朝、こちらから「おはようございます」と言っても返事がない。
患者さんが来局しても、誰も顔を上げない。
薬局見学に来た薬剤師がいるのに、スタッフが無言で通り過ぎる。
こういう薬局にいると、働いているこちらまで気持ちが重くなります。
挨拶をしない薬剤師が一人いるだけで、薬局の雰囲気は大きく変わります。
そして、挨拶がない薬局では、スタッフの離職、患者さんからの不信感、薬局見学での採用失敗が起こります。
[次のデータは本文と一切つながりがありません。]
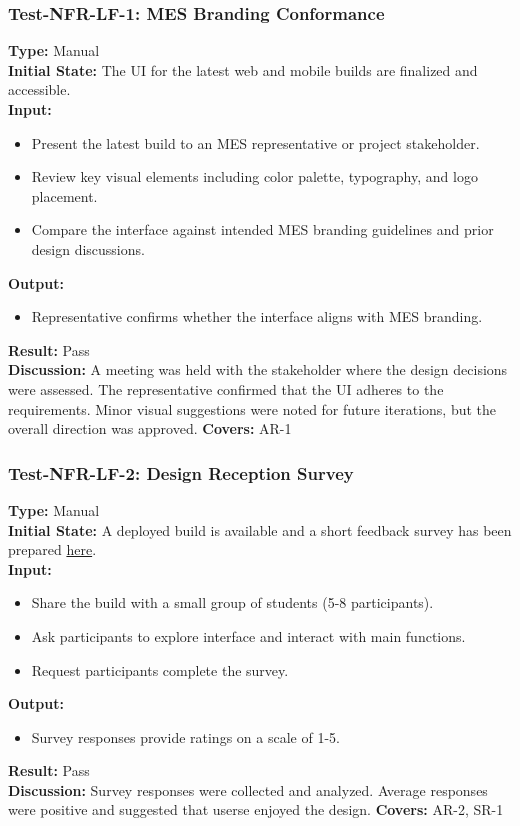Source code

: \documentclass[12pt, titlepage]{article}
\begin{document}
\subsubsection{Test-NFR-LF-1: MES Branding Conformance}
\textbf{Type:} Manual \\
\textbf{Initial State:} The UI for the latest web and mobile builds are finalized and accessible. \\
\textbf{Input:}
\begin{itemize}
    \item Present the latest build to an MES representative or project stakeholder.
    \item Review key visual elements including color palette, typography, and logo placement.
    \item Compare the interface against intended MES branding guidelines and prior design discussions.
\end{itemize}
\textbf{Output:}
\begin{itemize}
    \item Representative confirms whether the interface aligns with MES branding.
\end{itemize}
\textbf{Result:} Pass \\
\textbf{Discussion:} A meeting was held with the stakeholder where the design decisions were assessed. The representative confirmed that the UI adheres to the requirements. Minor visual suggestions were noted for future iterations, but the overall direction was approved.
\textbf{Covers:} AR-1 \\

\subsubsection{Test-NFR-LF-2: Design Reception Survey}
\textbf{Type:} Manual \\
\textbf{Initial State:} A deployed build is available and a short feedback survey has been prepared \href{https://forms.gle/GEDjaME9pe6QebEx6}{here}. \\
\textbf{Input:}
\begin{itemize}
    \item Share the build with a small group of students (5-8 participants).
    \item Ask participants to explore interface and interact with main functions.
    \item Request participants complete the survey.
\end{itemize}
\textbf{Output:}
\begin{itemize}
    \item Survey responses provide ratings on a scale of 1-5.
\end{itemize}
\textbf{Result:} Pass \\
\textbf{Discussion:} Survey responses were collected and analyzed. Average responses were positive and suggested that userse enjoyed the design.
\textbf{Covers:} AR-2, SR-1 \\
\end{document}
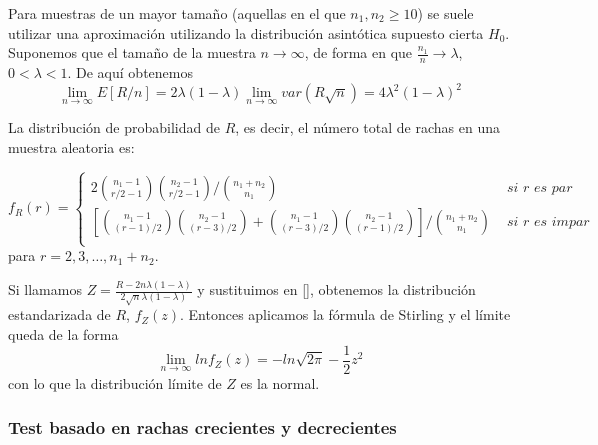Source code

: 	Para muestras de un mayor tamaño (aquellas en el que $n_1, n_2 \geq 10$) se suele utilizar una aproximación utilizando la distribución asintótica supuesto cierta $H_0$.\\
	Suponemos que el tamaño de la muestra $n \rightarrow \infty$, de forma en que $\frac{n_1}{n} \rightarrow \lambda$, $0<\lambda<1$. De aquí obtenemos
	\[ \lim\limits_{n \rightarrow \infty} E[R/n] = 
			2\lambda (1-\lambda) 
				\lim\limits_{n \rightarrow \infty} 
					var(R\sqrt{n}) =
			4\lambda^2(1-\lambda)^2
	\]
	
\begin{teorema}
	La distribución de probabilidad de $R$, es decir, el número total de rachas en una muestra aleatoria es:
	
	\begin{equation}
		f_R(r) = \left\lbrace\begin{array}{ll}
	2 {n_1-1 \choose r/2-1} {n_2-1 \choose r/2-1} 
		\bigg/ {n_1 + n_2 \choose n_1} &
			\textit{ si } r \textit{ es par} \\
	\left[
		{n_1-1 \choose (r-1)/2} {n_2-1 \choose (r-3)/2} +  
		{n_1-1 \choose (r-3)/2} {n_2-1 \choose (r-1)/2} 
	\right]
		\bigg/ {n_1 + n_2 \choose n_1} &
			\textit{ si } r \textit{ es impar} \\		
		\end{array}\right.
	\end{equation}
	para $r=2, 3, \dots, n_1 + n_2.$
\end{teorema}
	
	Si llamamos $Z = \frac{R - 2n\lambda (1-\lambda)}{2 \sqrt{n}\lambda (1-\lambda)}$ y sustituimos en [], obtenemos la distribución estandarizada de $R$, $f_Z(z)$. Entonces aplicamos la fórmula de Stirling y el límite queda de la forma
	\[ \lim\limits_{n \rightarrow \infty} ln f_Z(z)=
			-ln \sqrt{2\pi} - \frac{1}{2} z^2	\]
	con lo que la distribución límite de $Z$ es la normal. 
	
	
\subsubsection*{Test basado en rachas crecientes y decrecientes}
私自身、管理薬剤師として採用面接や薬局見学対応に関わる中で、見学者が最初に見ているのは求人条件よりも、スタッフの表情、挨拶、声かけだと何度も感じてきました。
この記事では、挨拶しない薬剤師がいる薬局で何が起きるのかを、経営・採用・離職・患者対応の視点から整理します。
結論|挨拶しない薬剤師がいる薬局では、確認・相談・声かけが減っていく
挨拶しない薬剤師がいる薬局では、確認・相談・声かけが減っていく。
挨拶しない薬剤師がいる薬局では、最初に挨拶が減ります。次に、確認が減ります。そして最後に、相談まで減っていきます。
もちろん、忙しい時間帯にたまたま挨拶が返ってこなかっただけなら、大きな問題とは言い切れません。
問題なのは、挨拶がない状態が日常になっている薬局です。
- 朝の挨拶がない
- 患者さんが来ても声をかけない
- スタッフ同士の「お願いします」「ありがとう」が少ない
- 新人や見学者を誰も迎えない
- 忙しいときほど無言でピリピリする
この状態が続くと、薬局全体が話しかけづらい場所になります。
薬局の雰囲気そのものに悩んでいる場合は、薬局の人間関係・雰囲気を良くするための6つの方法も参考になります。本記事では、あくまで「挨拶しない薬剤師がいる薬局」の影響に絞って解説します。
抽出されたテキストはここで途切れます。